In March 2018, the ratings of XLSM were placed under review with developing implications following AXA S.A.’s (AXA or the group) announcement that it had entered into an agreement to acquire 100% of XL Group Ltd (XL) for a cash consideration of USD 15.3 billion. The latest rating actions follow the completion of this transaction, on Sept. 12, 2018, and the conclusion of AM Best’s assessment of its impact on the credit fundamentals of the group and its rated subsidiaries. In AM Best’s opinion, the execution risk associated with the acquisition has been partially alleviated, as completion of the transaction and integration to date has been in line with expectations. Furthermore, although the transaction has resulted in an increase in financial leverage for AXA, AM Best expects this situation to be temporary, as the group has presented a clear plan to reduce leverage over the coming years. AXA is expected to maintain a very strong balance sheet, strong operating performance, although the XL business has the potential to introduce some volatility, a very favorable business profile and very strong enterprise risk management (ERM).

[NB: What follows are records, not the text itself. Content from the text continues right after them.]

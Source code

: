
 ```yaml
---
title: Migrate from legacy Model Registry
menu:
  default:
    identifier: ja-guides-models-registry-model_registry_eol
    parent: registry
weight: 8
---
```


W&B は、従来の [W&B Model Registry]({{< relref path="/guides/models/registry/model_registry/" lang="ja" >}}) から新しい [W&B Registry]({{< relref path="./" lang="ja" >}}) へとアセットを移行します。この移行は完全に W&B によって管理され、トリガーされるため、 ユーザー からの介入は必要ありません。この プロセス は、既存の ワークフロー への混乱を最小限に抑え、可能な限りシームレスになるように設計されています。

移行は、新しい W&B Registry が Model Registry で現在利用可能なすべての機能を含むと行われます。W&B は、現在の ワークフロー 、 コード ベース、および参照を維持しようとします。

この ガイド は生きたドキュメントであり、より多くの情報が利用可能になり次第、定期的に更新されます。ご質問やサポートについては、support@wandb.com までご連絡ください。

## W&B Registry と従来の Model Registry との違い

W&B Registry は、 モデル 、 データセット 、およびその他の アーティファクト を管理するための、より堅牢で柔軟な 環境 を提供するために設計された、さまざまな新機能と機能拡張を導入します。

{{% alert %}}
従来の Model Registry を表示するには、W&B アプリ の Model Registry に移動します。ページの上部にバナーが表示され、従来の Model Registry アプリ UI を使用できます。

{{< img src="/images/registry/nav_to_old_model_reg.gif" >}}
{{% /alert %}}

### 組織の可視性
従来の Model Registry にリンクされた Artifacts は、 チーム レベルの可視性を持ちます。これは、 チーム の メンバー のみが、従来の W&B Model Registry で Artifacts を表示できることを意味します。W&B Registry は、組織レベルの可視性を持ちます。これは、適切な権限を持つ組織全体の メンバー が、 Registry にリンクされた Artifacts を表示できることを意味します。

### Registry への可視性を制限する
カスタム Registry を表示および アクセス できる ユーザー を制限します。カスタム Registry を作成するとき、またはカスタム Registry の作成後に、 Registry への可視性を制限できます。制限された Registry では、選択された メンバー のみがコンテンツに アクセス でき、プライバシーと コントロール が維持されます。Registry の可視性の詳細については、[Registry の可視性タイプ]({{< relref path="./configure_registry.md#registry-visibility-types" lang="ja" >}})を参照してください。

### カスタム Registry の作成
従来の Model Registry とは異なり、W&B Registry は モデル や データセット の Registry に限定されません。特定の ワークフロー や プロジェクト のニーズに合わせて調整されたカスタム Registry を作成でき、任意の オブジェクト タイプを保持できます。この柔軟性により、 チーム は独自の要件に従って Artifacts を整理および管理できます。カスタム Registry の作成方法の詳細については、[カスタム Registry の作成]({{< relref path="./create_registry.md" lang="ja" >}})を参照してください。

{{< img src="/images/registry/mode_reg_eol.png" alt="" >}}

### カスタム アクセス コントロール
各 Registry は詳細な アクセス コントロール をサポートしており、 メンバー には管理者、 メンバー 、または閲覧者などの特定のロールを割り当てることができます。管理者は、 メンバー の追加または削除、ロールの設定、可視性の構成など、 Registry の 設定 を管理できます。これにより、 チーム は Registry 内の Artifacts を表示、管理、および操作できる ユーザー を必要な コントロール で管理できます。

XLSM is a member of XL group, which, on a consolidated basis, has a balance sheet strength that AM Best categorizes as very strong, as well as its adequate operating performance, favorable business profile and appropriate ERM.

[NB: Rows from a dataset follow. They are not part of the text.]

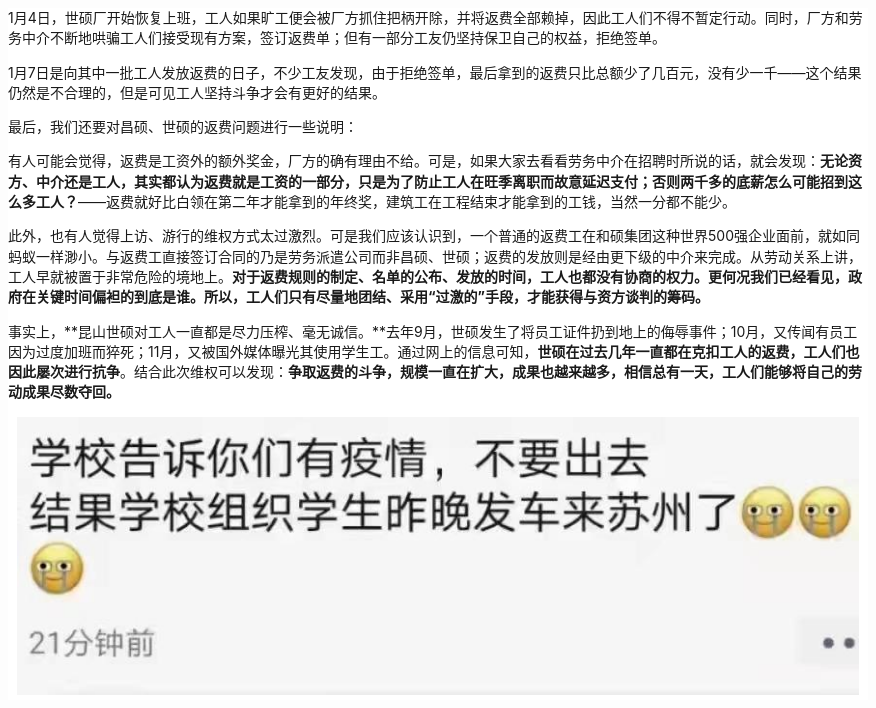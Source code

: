 1月4日，世硕厂开始恢复上班，工人如果旷工便会被厂方抓住把柄开除，并将返费全部赖掉，因此工人们不得不暂定行动。同时，厂方和劳务中介不断地哄骗工人们接受现有方案，签订返费单；但有一部分工友仍坚持保卫自己的权益，拒绝签单。

1月7日是向其中一批工人发放返费的日子，不少工友发现，由于拒绝签单，最后拿到的返费只比总额少了几百元，没有少一千——这个结果仍然是不合理的，但是可见工人坚持斗争才会有更好的结果。

最后，我们还要对昌硕、世硕的返费问题进行一些说明：

有人可能会觉得，返费是工资外的额外奖金，厂方的确有理由不给。可是，如果大家去看看劳务中介在招聘时所说的话，就会发现：**无论资方、中介还是工人，其实都认为返费就是工资的一部分，只是为了防止工人在旺季离职而故意延迟支付；否则两千多的底薪怎么可能招到这么多工人？**——返费就好比白领在第二年才能拿到的年终奖，建筑工在工程结束才能拿到的工钱，当然一分都不能少。

此外，也有人觉得上访、游行的维权方式太过激烈。可是我们应该认识到，一个普通的返费工在和硕集团这种世界500强企业面前，就如同蚂蚁一样渺小。与返费工直接签订合同的乃是劳务派遣公司而非昌硕、世硕；返费的发放则是经由更下级的中介来完成。从劳动关系上讲，工人早就被置于非常危险的境地上。**对于返费规则的制定、名单的公布、发放的时间，工人也都没有协商的权力。更何况我们已经看见，政府在关键时间偏袒的到底是谁。所以，工人们只有尽量地团结、采用“过激的”手段，才能获得与资方谈判的筹码。**

事实上，**昆山世硕对工人一直都是尽力压榨、毫无诚信。**去年9月，世硕发生了将员工证件扔到地上的侮辱事件；10月，又传闻有员工因为过度加班而猝死；11月，又被国外媒体曝光其使用学生工。通过网上的信息可知，**世硕在过去几年一直都在克扣工人的返费，工人们也因此屡次进行抗争**。结合此次维权可以发现：**争取返费的斗争，规模一直在扩大，成果也越来越多，相信总有一天，工人们能够将自己的劳动成果尽数夺回。**

<div style="text-align:center;color:grey"><img src="/images/202101/shishuogongren8.jpg" width="98%"></div>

The rating upgrades reflect XL’s strategic importance to, and strategic alignment with, AXA, in enhancing the group’s position in the commercial global property & casualty (P&C) insurance sector, with XL receiving rating enhancement as a result. XL is considered well-integrated within the AXA group, and AM Best expects that prompt and sufficient operational and financial support will be made available from the AXA group to XL should it be required.

XLSM began operations in 2004 as a subsidiary of XL Swiss Holdings Ltd, which holds a 99.99% stake and is owned by XL. XLSM provides domestic and multinational companies, as well as its network partners across Latin America and the Caribbean, with risk engineering and customized insurance solutions from its Mexico City and Monterrey offices.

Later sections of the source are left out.